▶ **Excerpts from a dataset**
*** Block opens ***
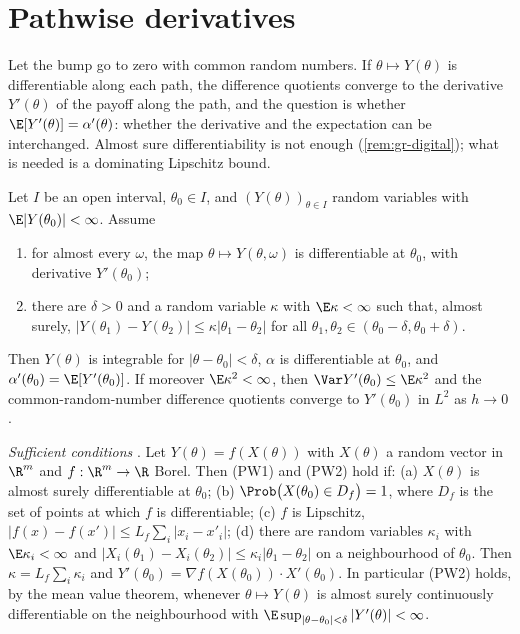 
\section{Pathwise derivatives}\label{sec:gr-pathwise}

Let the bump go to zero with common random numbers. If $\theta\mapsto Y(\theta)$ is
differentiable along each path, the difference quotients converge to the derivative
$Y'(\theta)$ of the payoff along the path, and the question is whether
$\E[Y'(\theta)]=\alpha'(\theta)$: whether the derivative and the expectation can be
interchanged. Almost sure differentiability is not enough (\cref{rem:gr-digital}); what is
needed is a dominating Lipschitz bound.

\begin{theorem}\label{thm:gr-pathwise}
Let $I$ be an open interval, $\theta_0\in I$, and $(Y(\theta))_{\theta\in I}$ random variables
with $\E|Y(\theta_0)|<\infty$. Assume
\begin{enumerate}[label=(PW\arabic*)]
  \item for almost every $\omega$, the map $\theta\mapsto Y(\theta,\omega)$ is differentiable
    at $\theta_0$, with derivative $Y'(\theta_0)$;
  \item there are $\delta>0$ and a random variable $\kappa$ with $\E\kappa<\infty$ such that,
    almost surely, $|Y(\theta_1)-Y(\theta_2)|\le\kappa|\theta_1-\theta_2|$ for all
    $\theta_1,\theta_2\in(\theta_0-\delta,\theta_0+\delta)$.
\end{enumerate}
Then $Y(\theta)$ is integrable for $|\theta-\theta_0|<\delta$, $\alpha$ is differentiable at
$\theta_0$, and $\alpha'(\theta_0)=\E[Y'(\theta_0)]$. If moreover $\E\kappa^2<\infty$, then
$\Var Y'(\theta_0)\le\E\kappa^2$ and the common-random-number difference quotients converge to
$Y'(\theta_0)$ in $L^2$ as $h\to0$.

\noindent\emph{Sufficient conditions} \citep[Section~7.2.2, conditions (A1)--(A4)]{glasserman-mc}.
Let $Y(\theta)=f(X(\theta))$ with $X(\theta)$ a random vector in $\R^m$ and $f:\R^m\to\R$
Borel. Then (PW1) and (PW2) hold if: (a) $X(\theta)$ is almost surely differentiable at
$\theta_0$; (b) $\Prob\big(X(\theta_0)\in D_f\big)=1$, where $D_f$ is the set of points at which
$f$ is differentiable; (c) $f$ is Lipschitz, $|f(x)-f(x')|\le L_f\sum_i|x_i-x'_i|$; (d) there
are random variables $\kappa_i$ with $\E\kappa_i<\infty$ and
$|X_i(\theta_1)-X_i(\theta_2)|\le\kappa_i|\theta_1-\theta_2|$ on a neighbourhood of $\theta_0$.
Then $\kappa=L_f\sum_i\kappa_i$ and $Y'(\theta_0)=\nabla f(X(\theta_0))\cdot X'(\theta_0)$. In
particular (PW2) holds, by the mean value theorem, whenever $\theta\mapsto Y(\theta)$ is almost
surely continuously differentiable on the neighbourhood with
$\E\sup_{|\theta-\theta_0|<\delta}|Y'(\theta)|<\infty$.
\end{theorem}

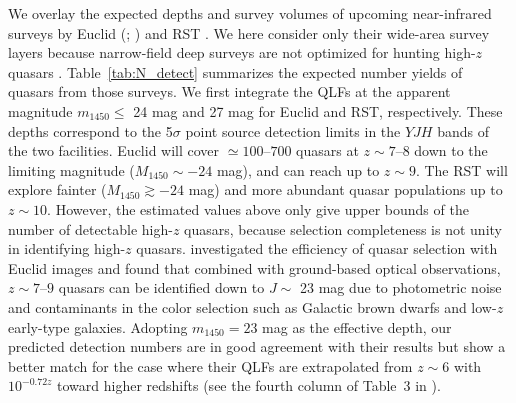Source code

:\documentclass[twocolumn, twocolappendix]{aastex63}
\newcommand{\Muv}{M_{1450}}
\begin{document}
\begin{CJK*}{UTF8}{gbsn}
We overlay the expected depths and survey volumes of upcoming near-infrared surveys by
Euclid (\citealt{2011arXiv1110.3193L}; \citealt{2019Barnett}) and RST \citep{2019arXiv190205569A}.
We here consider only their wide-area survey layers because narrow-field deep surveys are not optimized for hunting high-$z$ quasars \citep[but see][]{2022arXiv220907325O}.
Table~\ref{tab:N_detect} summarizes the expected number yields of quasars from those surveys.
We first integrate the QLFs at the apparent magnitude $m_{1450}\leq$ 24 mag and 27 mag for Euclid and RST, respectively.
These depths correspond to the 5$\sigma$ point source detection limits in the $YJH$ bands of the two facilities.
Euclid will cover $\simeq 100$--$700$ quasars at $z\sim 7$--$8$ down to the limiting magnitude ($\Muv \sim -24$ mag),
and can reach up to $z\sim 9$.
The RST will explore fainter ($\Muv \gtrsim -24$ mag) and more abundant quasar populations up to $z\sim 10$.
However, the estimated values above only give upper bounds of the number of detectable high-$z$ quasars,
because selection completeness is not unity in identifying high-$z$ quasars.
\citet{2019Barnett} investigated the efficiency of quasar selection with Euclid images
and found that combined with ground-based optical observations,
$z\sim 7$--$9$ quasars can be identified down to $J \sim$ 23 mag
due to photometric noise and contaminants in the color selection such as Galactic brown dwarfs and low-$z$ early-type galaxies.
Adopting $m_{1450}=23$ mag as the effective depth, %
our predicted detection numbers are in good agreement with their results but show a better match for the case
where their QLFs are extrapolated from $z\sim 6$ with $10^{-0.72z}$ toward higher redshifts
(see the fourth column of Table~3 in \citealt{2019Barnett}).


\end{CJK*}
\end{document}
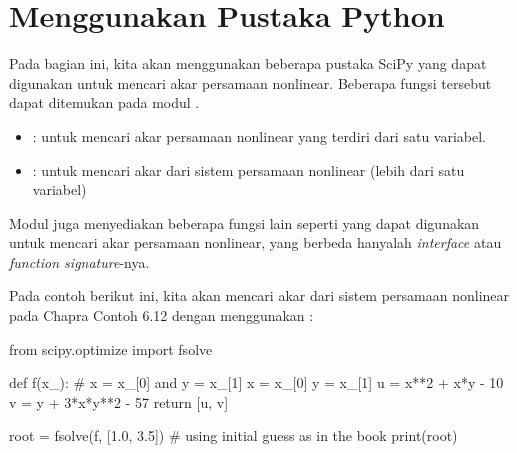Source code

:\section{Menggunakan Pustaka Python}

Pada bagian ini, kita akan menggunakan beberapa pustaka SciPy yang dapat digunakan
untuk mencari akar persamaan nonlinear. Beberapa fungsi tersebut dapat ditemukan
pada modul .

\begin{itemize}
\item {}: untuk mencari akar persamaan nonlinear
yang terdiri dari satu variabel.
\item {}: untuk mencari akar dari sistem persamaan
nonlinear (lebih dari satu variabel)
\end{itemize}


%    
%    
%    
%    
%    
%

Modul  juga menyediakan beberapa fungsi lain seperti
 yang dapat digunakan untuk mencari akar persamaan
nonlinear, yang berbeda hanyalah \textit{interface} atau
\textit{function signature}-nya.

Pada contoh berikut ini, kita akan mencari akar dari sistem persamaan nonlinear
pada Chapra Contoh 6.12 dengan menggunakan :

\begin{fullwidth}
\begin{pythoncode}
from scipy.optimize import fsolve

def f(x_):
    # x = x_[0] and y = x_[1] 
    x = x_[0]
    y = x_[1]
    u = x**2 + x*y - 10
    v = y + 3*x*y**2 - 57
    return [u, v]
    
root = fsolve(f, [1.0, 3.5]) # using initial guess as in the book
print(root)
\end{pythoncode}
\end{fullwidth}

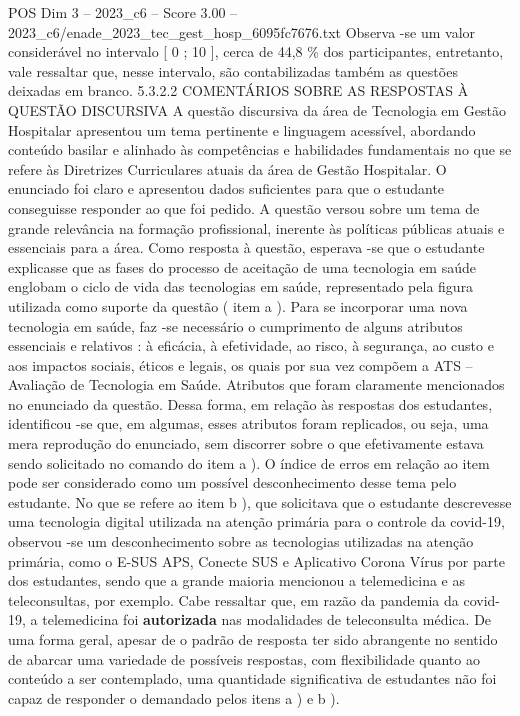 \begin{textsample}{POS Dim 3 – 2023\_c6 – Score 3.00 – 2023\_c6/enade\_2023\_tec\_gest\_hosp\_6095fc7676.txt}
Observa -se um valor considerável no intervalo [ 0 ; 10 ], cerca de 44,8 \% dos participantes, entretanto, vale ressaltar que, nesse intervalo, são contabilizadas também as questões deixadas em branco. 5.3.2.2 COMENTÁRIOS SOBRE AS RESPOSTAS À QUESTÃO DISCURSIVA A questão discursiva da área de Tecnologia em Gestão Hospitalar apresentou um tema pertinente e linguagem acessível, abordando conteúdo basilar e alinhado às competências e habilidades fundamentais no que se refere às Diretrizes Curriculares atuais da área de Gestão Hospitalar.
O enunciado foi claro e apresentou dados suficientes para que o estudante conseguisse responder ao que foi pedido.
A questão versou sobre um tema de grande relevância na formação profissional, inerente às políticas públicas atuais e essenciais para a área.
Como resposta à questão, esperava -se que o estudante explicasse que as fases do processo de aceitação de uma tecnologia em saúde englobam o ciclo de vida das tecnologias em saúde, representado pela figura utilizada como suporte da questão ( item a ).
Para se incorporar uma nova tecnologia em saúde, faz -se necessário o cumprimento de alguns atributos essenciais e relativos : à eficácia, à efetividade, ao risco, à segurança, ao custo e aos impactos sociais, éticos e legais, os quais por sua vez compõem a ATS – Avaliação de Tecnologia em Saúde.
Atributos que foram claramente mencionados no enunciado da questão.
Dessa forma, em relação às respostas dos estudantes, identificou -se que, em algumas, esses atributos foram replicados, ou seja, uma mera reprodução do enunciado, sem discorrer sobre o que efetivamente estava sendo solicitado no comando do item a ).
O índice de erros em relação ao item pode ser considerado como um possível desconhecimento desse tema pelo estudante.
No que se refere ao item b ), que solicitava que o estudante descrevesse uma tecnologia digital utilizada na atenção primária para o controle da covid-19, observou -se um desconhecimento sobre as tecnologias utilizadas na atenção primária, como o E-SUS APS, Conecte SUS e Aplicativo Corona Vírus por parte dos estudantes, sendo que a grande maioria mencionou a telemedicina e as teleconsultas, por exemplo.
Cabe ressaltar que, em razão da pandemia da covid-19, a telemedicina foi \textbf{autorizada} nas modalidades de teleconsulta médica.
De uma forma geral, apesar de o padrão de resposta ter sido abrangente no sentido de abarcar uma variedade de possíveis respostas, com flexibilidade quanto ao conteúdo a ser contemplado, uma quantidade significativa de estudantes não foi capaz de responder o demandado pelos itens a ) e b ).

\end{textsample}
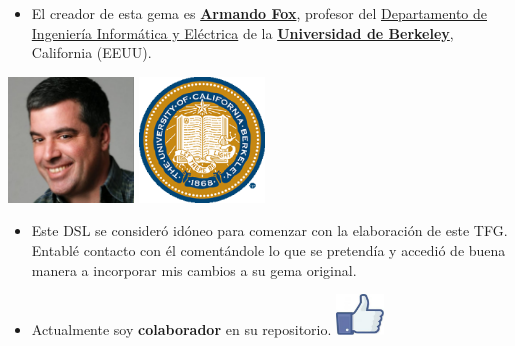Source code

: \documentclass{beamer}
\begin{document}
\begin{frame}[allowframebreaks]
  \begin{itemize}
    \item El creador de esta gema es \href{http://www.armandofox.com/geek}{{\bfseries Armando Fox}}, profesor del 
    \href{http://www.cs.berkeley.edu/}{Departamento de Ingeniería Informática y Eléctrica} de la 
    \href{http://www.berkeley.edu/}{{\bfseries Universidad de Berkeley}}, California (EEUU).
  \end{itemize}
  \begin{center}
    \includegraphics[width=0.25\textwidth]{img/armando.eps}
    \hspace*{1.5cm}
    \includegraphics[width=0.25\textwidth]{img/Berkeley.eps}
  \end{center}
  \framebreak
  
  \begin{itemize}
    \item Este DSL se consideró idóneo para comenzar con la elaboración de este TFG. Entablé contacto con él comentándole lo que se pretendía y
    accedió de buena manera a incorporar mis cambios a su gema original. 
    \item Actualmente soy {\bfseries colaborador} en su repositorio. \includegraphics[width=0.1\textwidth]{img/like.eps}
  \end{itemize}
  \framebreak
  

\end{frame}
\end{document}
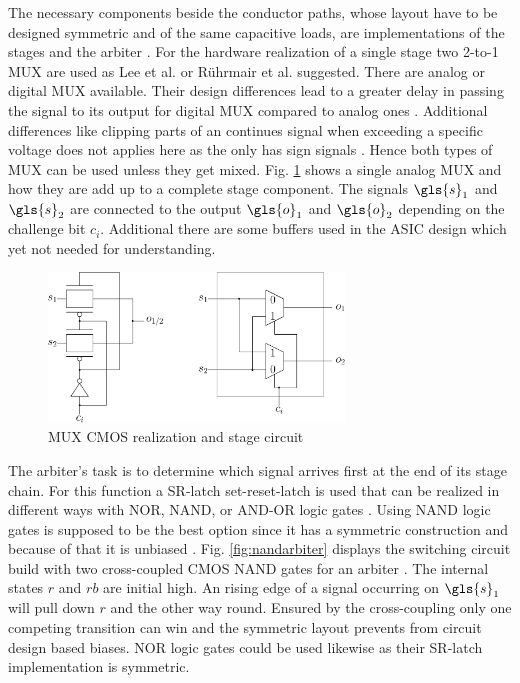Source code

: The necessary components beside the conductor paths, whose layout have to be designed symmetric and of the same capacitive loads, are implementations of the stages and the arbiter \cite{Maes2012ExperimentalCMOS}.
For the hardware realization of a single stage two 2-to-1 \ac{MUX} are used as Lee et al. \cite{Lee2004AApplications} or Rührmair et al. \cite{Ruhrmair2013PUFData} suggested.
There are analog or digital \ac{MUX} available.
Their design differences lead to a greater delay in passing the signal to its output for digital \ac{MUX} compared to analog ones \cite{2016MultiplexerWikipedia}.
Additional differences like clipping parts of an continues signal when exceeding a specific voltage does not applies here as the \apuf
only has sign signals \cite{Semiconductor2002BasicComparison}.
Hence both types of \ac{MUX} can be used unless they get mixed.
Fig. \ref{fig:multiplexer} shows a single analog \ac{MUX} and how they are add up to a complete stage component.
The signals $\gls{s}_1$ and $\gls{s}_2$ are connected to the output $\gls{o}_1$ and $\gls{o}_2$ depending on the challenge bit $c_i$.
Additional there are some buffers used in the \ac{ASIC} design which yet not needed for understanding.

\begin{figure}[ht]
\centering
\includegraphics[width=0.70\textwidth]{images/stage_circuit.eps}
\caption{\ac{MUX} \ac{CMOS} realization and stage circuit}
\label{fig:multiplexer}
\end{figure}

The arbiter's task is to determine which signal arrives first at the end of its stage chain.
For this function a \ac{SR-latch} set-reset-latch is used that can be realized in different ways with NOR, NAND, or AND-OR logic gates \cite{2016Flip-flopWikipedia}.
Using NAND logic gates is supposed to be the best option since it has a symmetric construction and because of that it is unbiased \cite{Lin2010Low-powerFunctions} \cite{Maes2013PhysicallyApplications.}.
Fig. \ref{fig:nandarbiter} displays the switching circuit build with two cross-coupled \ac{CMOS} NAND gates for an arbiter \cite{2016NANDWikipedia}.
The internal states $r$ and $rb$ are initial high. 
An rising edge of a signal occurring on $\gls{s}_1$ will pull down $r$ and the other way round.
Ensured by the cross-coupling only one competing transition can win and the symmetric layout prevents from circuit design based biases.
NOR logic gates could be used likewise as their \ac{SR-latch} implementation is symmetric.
*** Block closes ***
▶ **Assignment**
Write out exactly the lines above from the line with "The arbiter's task" through the line with "Using NAND logic", both of them included, and leave out all other lines.

▶ **Task response**
The arbiter's task is to determine which signal arrives first at the end of its stage chain.
For this function a \ac{SR-latch} set-reset-latch is used that can be realized in different ways with NOR, NAND, or AND-OR logic gates \cite{2016Flip-flopWikipedia}.
Using NAND logic gates is supposed to be the best option since it has a symmetric construction and because of that it is unbiased \cite{Lin2010Low-powerFunctions} \cite{Maes2013PhysicallyApplications.}.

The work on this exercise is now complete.